RODRIGO ANDRES AVILA- Si hablamos del Camino neocatecumenal lo podemos hacer de diversas formas y enfoques, es común hacerlo en alusión a las particularidades litúrgicas que siempre lo han caracterizado, en la Eucaristía, el bautismo, etc. También es común la alusión a una “nueva estética”, tema ligado al anterior.
La particular forma de vivir la fe, en comunidades homogéneas y de tipo festivo, como también su pretensión de ser una respuesta al llamado conciliar de restaurar el catecumenado (Sacrosanctum concilium, 64) son también lugares de tentativa para querer expresar alguna forma de entender el Camino neocatecumenal.
A pesar de que no dejan de ser interesantes puntos de vista de este grupo eclesial he preferido seguir otro camino no intentando explicar ¿qué es?, sino ¿cómo es?; en este sentido creo que es interesante un acercamiento a la forma de espiritualidad neocatecumenal, pero no para entenderlo solo en forma colectiva, sino en forma individual también tomando en cuenta su eclesiología y el culto que le acompaña. En todo esto es importante destacar una figura que ocupa un lugar no menor en la alabanza religiosa y que impregna su espiritualidad, en la dimensión de compañera, madre y modelo: Maria.

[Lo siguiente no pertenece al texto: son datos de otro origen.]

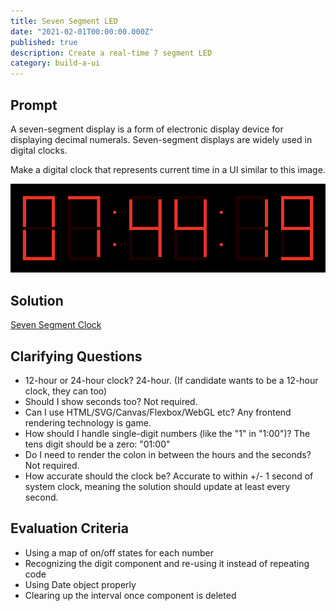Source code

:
 ```yaml
---
title: Seven Segment LED
date: "2021-02-01T00:00:00.000Z"
published: true
description: Create a real-time 7 segment LED
category: build-a-ui
---
```


## Prompt

A seven-segment display is a form of electronic display device for displaying decimal numerals. Seven-segment displays are widely used in digital clocks.

Make a digital clock that represents current time in a UI similar to this image.

![Seven Segment](./seven-segment-clock.png)

## Solution

<div class="full-bleed"></div>

[Seven Segment Clock](embedded-codesandbox://seven-segment-clock)

## Clarifying Questions

- 12-hour or 24-hour clock? 24-hour. (If candidate wants to be a 12-hour clock, they can too)
- Should I show seconds too? Not required.
- Can I use HTML/SVG/Canvas/Flexbox/WebGL etc? Any frontend rendering technology is game.
- How should I handle single-digit numbers (like the "1" in "1:00")? The tens digit should be a zero: "01:00"
- Do I need to render the colon in between the hours and the seconds? Not required.
- How accurate should the clock be? Accurate to within +/- 1 second of system clock, meaning the solution should update at least every second.

## Evaluation Criteria

- Using a map of on/off states for each number
- Recognizing the digit component and re-using it instead of repeating code
- Using Date object properly
- Clearing up the interval once component is deleted
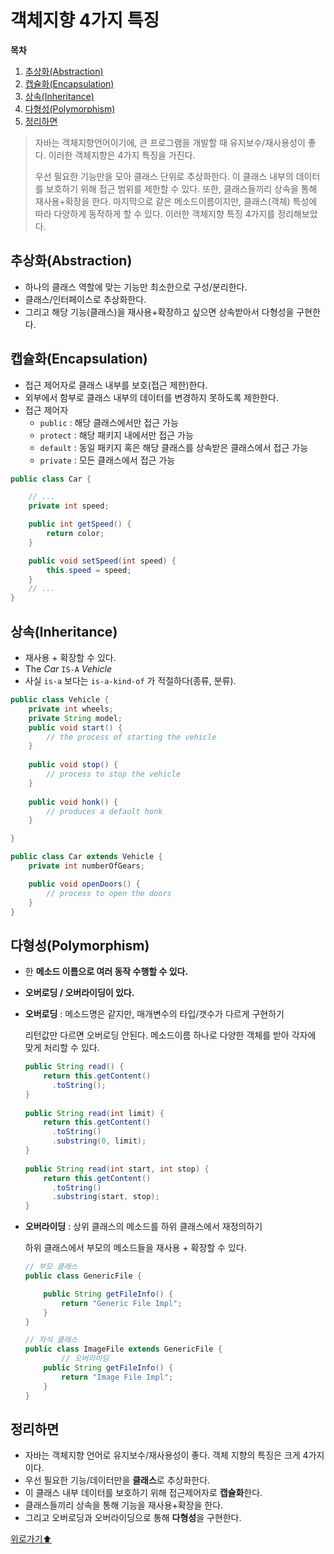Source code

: # 객체지향 4가지 특징

**목차**

1. [추상화(Abstraction)](oop.md#추상화abstraction)
2. [캡슐화(Encapsulation)](oop.md#캡슐화encapsulation)
3. [상속(Inheritance)](oop.md#상속inheritance)
4. [다형성(Polymorphism)](oop.md#다형성polymorphism)
5. [정리하면](oop.md#정리하면)

> 자바는 객체지향언어이기에, 큰 프로그램을 개발할 때 유지보수/재사용성이 좋다. 이러한 객체지향은 4가지 특징을 가진다.
>
> 우선 필요한 기능만을 모아 클래스 단위로 추상화한다. 이 클래스 내부의 데이터를 보호하기 위해 접근 범위를 제한할 수 있다. 또한, 클래스들끼리 상속을 통해 재사용+확장을 한다. 마지막으로 같은 메소드이름이지만, 클래스(객체) 특성에 따라 다양하게 동작하게 할 수 있다. 이러한 객체지향 특징 4가지를 정리해보았다.

## 추상화(**Abstraction**)

* 하나의 클래스 역할에 맞는 기능만 최소한으로 구성/분리한다.
* 클래스/인터페이스로 추상화한다.
* 그리고 해당 기능(클래스)을 재사용+확장하고 싶으면 상속받아서 다형성을 구현한다.

## 캡슐화(**Encapsulation**)

* 접근 제어자로 클래스 내부를 보호(접근 제한)한다.
* 외부에서 함부로 클래스 내부의 데이터를 변경하지 못하도록 제한한다.
* 접근 제어자
  * `public` : 해당 클래스에서만 접근 가능
  * `protect` : 해당 패키지 내에서만 접근 가능
  * `default` : 동일 패키지 혹은 해당 클래스를 상속받은 클래스에서 접근 가능
  * `private` : 모든 클래스에서 접근 가능

```java
public class Car {

    // ...
    private int speed;

    public int getSpeed() {
        return color;
    }

    public void setSpeed(int speed) {
        this.speed = speed;
    }
    // ...
}
```

## 상속(**Inheritance**)

* 재사용 + 확장할 수 있다.
* The _Car_ `IS-A` _Vehicle_
* 사실 `is-a` 보다는 `is-a-kind-of` 가 적절하다(종류, 분류).

```java
public class Vehicle {
    private int wheels;
    private String model;
    public void start() {
        // the process of starting the vehicle
    }
    
    public void stop() {
        // process to stop the vehicle
    }
    
    public void honk() { 
        // produces a default honk 
    }

}

public class Car extends Vehicle {
    private int numberOfGears;

    public void openDoors() {
        // process to open the doors
    }
}
```

## 다형성(**Polymorphism**)

* 한 **메소드 이름으로 여러 동작 수행할 수 있다.**
* **오버로딩 / 오버라이딩이 있다.**
*   **오버로딩** : 메소드명은 같지만, 매개변수의 타입/갯수가 다르게 구현하기

    리턴값만 다르면 오버로딩 안된다. 메소드이름 하나로 다양한 객체를 받아 각자에 맞게 처리할 수 있다.

    ```java
    public String read() {
        return this.getContent()
          .toString();
    }
     
    public String read(int limit) {
        return this.getContent()
          .toString()
          .substring(0, limit);
    }
     
    public String read(int start, int stop) {
        return this.getContent()
          .toString()
          .substring(start, stop);
    }
    ```
*   **오버라이딩** : 상위 클래스의 메소드를 하위 클래스에서 재정의하기

    하위 클래스에서 부모의 메소드들을 재사용 + 확장할 수 있다.

    ```java
    // 부모 클래스
    public class GenericFile {

        public String getFileInfo() {
            return "Generic File Impl";
        }
    }

    // 자식 클래스
    public class ImageFile extends GenericFile {
    		// 오버라이딩
        public String getFileInfo() {
            return "Image File Impl";
        }
    }
    ```

## 정리하면

* 자바는 객체지향 언어로 유지보수/재사용성이 좋다. 객체 지향의 특징은 크게 4가지이다.
* 우선 필요한 기능/데이터만을 **클래스**로 추상화한다.
* 이 클래스 내부 데이터를 보호하기 위해 접근제어자로 **캡슐화**한다.
* 클래스들끼리 상속을 통해 기능을 재사용+확장을 한다.
* 그리고 오버로딩과 오버라이딩으로 통해 **다형성**을 구현한다.

[위로가기⬆](oop.md#객체지향-4가지-특징)

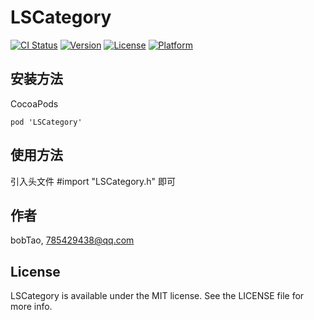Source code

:# LSCategory

[![CI Status](https://img.shields.io/travis/陶冬波/LSCategory.svg?style=flat)](https://travis-ci.org/陶冬波/LSCategory)
[![Version](https://img.shields.io/cocoapods/v/LSCategory.svg?style=flat)](https://cocoapods.org/pods/LSCategory)
[![License](https://img.shields.io/cocoapods/l/LSCategory.svg?style=flat)](https://cocoapods.org/pods/LSCategory)
[![Platform](https://img.shields.io/cocoapods/p/LSCategory.svg?style=flat)](https://cocoapods.org/pods/LSCategory)


## 安装方法

CocoaPods
```
pod 'LSCategory'
```

## 使用方法

引入头文件 #import "LSCategory.h" 即可

## 作者

bobTao, 785429438@qq.com

## License

LSCategory is available under the MIT license. See the LICENSE file for more info.
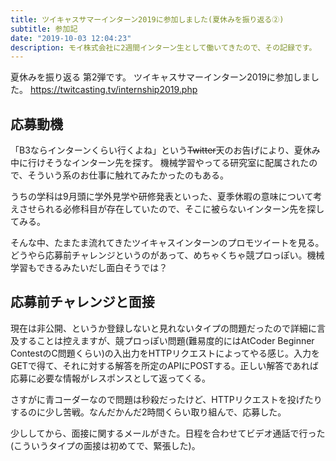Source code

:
 ```yaml
---
title: ツイキャスサマーインターン2019に参加しました(夏休みを振り返る②)
subtitle: 参加記
date: "2019-10-03 12:04:23"
description: モイ株式会社に2週間インターン生として働いてきたので、その記録です。
---
```


夏休みを振り返る 第2弾です。
ツイキャスサマーインターン2019に参加しました。
https://twitcasting.tv/internship2019.php

## 応募動機
「B3ならインターンくらい行くよね」という~~Twitter~~天のお告げにより、夏休み中に行けそうなインターン先を探す。
機械学習やってる研究室に配属されたので、そういう系のお仕事に触れてみたかったのもある。

うちの学科は9月頭に学外見学や研修発表といった、夏季休暇の意味について考えさせられる必修科目が存在していたので、そこに被らないインターン先を探してみる。

そんな中、たまたま流れてきたツイキャスインターンのプロモツイートを見る。どうやら応募前チャレンジというのがあって、めちゃくちゃ競プロっぽい。機械学習もできるみたいだし面白そうでは？

## 応募前チャレンジと面接
現在は非公開、というか登録しないと見れないタイプの問題だったので詳細に言及することは控えますが、競プロっぽい問題(難易度的にはAtCoder Beginner ContestのC問題くらい)の入出力をHTTPリクエストによってやる感じ。入力をGETで得て、それに対する解答を所定のAPIにPOSTする。正しい解答であれば応募に必要な情報がレスポンスとして返ってくる。

さすがに青コーダーなので問題は秒殺だったけど、HTTPリクエストを投げたりするのに少し苦戦。なんだかんだ2時間くらい取り組んで、応募した。

少ししてから、面接に関するメールがきた。日程を合わせてビデオ通話で行った(こういうタイプの面接は初めてで、緊張した)。

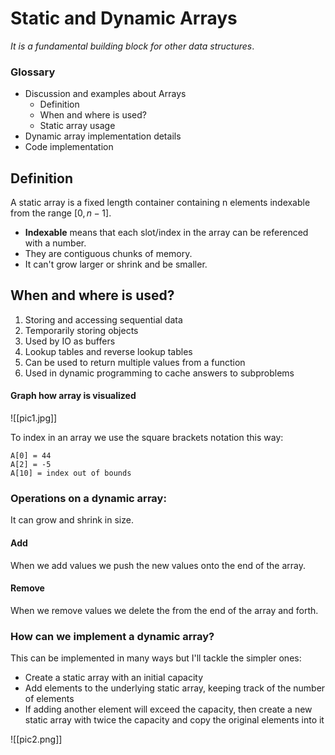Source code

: # Static and Dynamic Arrays
*It is a fundamental building block for other data structures*.

### Glossary
- Discussion and examples about Arrays
	- Definition
	- When and where is used?
	- Static array usage
- Dynamic array implementation details
- Code implementation

## Definition
A static array is a fixed length container containing n elements indexable from the range $[0, n-1]$.
- **Indexable** means that each slot/index in the array can be referenced with a number. 
- They are contiguous chunks of memory.
- It can't grow larger or shrink and be smaller.

## When and where is used?
1. Storing and accessing sequential data
2. Temporarily storing objects
3. Used by IO as buffers
4. Lookup tables and reverse lookup tables
5. Can be used to return multiple values from a function
6. Used in dynamic programming to cache answers to subproblems

#### Graph how array is visualized
![[pic1.jpg]]

To index in an array we use the square brackets notation this way:
```
A[0] = 44
A[2] = -5
A[10] = index out of bounds
```

### Operations on a dynamic array:
It can grow and shrink in size.

#### Add
When we add values we push the new values onto the end of the array.

#### Remove
When we remove values we delete the from the end of the array and forth.

### How can we implement a dynamic array?
This can be implemented in many ways but I'll tackle the simpler ones:
- Create a static array with an initial capacity
- Add elements to the underlying static array, keeping track of the number of elements
- If adding another element will exceed the capacity, then create a new static array with twice the capacity and copy the original elements into it

![[pic2.png]]

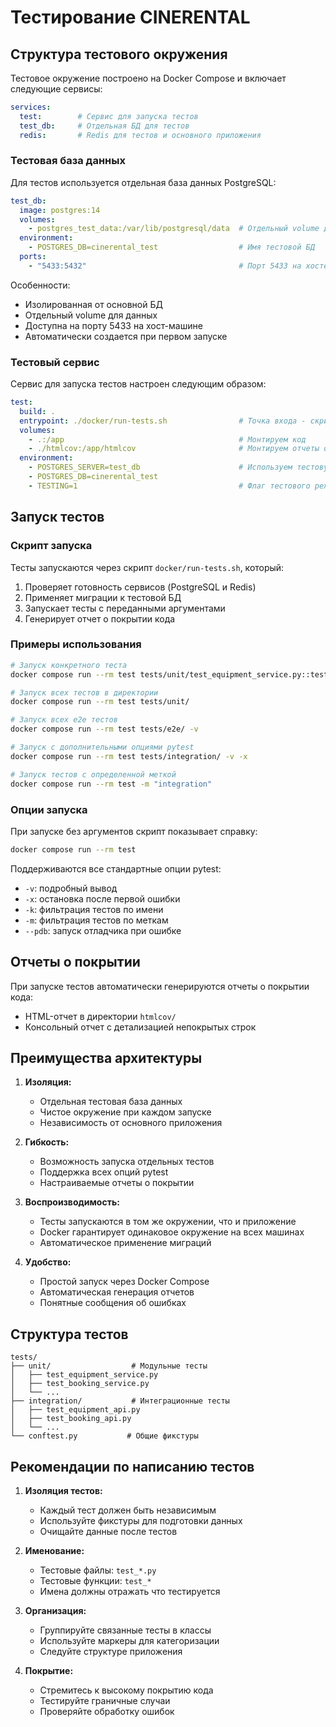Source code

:# Тестирование CINERENTAL

## Структура тестового окружения

Тестовое окружение построено на Docker Compose и включает следующие сервисы:

```yaml
services:
  test:        # Сервис для запуска тестов
  test_db:     # Отдельная БД для тестов
  redis:       # Redis для тестов и основного приложения
```

### Тестовая база данных

Для тестов используется отдельная база данных PostgreSQL:

```yaml
test_db:
  image: postgres:14
  volumes:
    - postgres_test_data:/var/lib/postgresql/data  # Отдельный volume для тестовой БД
  environment:
    - POSTGRES_DB=cinerental_test                  # Имя тестовой БД
  ports:
    - "5433:5432"                                  # Порт 5433 на хосте, 5432 в контейнере
```

Особенности:
- Изолированная от основной БД
- Отдельный volume для данных
- Доступна на порту 5433 на хост-машине
- Автоматически создается при первом запуске

### Тестовый сервис

Сервис для запуска тестов настроен следующим образом:

```yaml
test:
  build: .
  entrypoint: ./docker/run-tests.sh                # Точка входа - скрипт запуска тестов
  volumes:
    - .:/app                                       # Монтируем код
    - ./htmlcov:/app/htmlcov                       # Монтируем отчеты о покрытии
  environment:
    - POSTGRES_SERVER=test_db                      # Используем тестовую БД
    - POSTGRES_DB=cinerental_test
    - TESTING=1                                    # Флаг тестового режима
```

## Запуск тестов

### Скрипт запуска

Тесты запускаются через скрипт `docker/run-tests.sh`, который:
1. Проверяет готовность сервисов (PostgreSQL и Redis)
2. Применяет миграции к тестовой БД
3. Запускает тесты с переданными аргументами
4. Генерирует отчет о покрытии кода

### Примеры использования

```bash
# Запуск конкретного теста
docker compose run --rm test tests/unit/test_equipment_service.py::test_create_equipment

# Запуск всех тестов в директории
docker compose run --rm test tests/unit/

# Запуск всех e2e тестов
docker compose run --rm test tests/e2e/ -v

# Запуск с дополнительными опциями pytest
docker compose run --rm test tests/integration/ -v -x

# Запуск тестов с определенной меткой
docker compose run --rm test -m "integration"
```

### Опции запуска

При запуске без аргументов скрипт показывает справку:
```bash
docker compose run --rm test
```

Поддерживаются все стандартные опции pytest:
- `-v`: подробный вывод
- `-x`: остановка после первой ошибки
- `-k`: фильтрация тестов по имени
- `-m`: фильтрация тестов по меткам
- `--pdb`: запуск отладчика при ошибке

## Отчеты о покрытии

При запуске тестов автоматически генерируются отчеты о покрытии кода:
- HTML-отчет в директории `htmlcov/`
- Консольный отчет с детализацией непокрытых строк

## Преимущества архитектуры

1. **Изоляция:**
   - Отдельная тестовая база данных
   - Чистое окружение при каждом запуске
   - Независимость от основного приложения

2. **Гибкость:**
   - Возможность запуска отдельных тестов
   - Поддержка всех опций pytest
   - Настраиваемые отчеты о покрытии

3. **Воспроизводимость:**
   - Тесты запускаются в том же окружении, что и приложение
   - Docker гарантирует одинаковое окружение на всех машинах
   - Автоматическое применение миграций

4. **Удобство:**
   - Простой запуск через Docker Compose
   - Автоматическая генерация отчетов
   - Понятные сообщения об ошибках

## Структура тестов

```
tests/
├── unit/                  # Модульные тесты
│   ├── test_equipment_service.py
│   ├── test_booking_service.py
│   └── ...
├── integration/           # Интеграционные тесты
│   ├── test_equipment_api.py
│   ├── test_booking_api.py
│   └── ...
└── conftest.py           # Общие фикстуры
```

## Рекомендации по написанию тестов

1. **Изоляция тестов:**
   - Каждый тест должен быть независимым
   - Используйте фикстуры для подготовки данных
   - Очищайте данные после тестов

2. **Именование:**
   - Тестовые файлы: `test_*.py`
   - Тестовые функции: `test_*`
   - Имена должны отражать что тестируется

3. **Организация:**
   - Группируйте связанные тесты в классы
   - Используйте маркеры для категоризации
   - Следуйте структуре приложения

4. **Покрытие:**
   - Стремитесь к высокому покрытию кода
   - Тестируйте граничные случаи
   - Проверяйте обработку ошибок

Adentrarse en la forma como el Camino neocatecumenal vive la fe es adentrarse en la espiritualidad y teología conciliar y posconciliar, yo lo haré específicamente a través de la mariología, cuyos temas y propuestas el neocatecumenado ha tenido a bien recoger y hacer propias, por eso podemos formular ya la pregunta ¿cómo es el Camino neocatecumenal?:
Podemos responder que cristocéntrico, eso si, en una perspectiva claramente mariana. No podemos olvidar que al Padre se llega a través de un único mediador: Jesucristo, y a el llegamos a través del manto intercesor de Maria.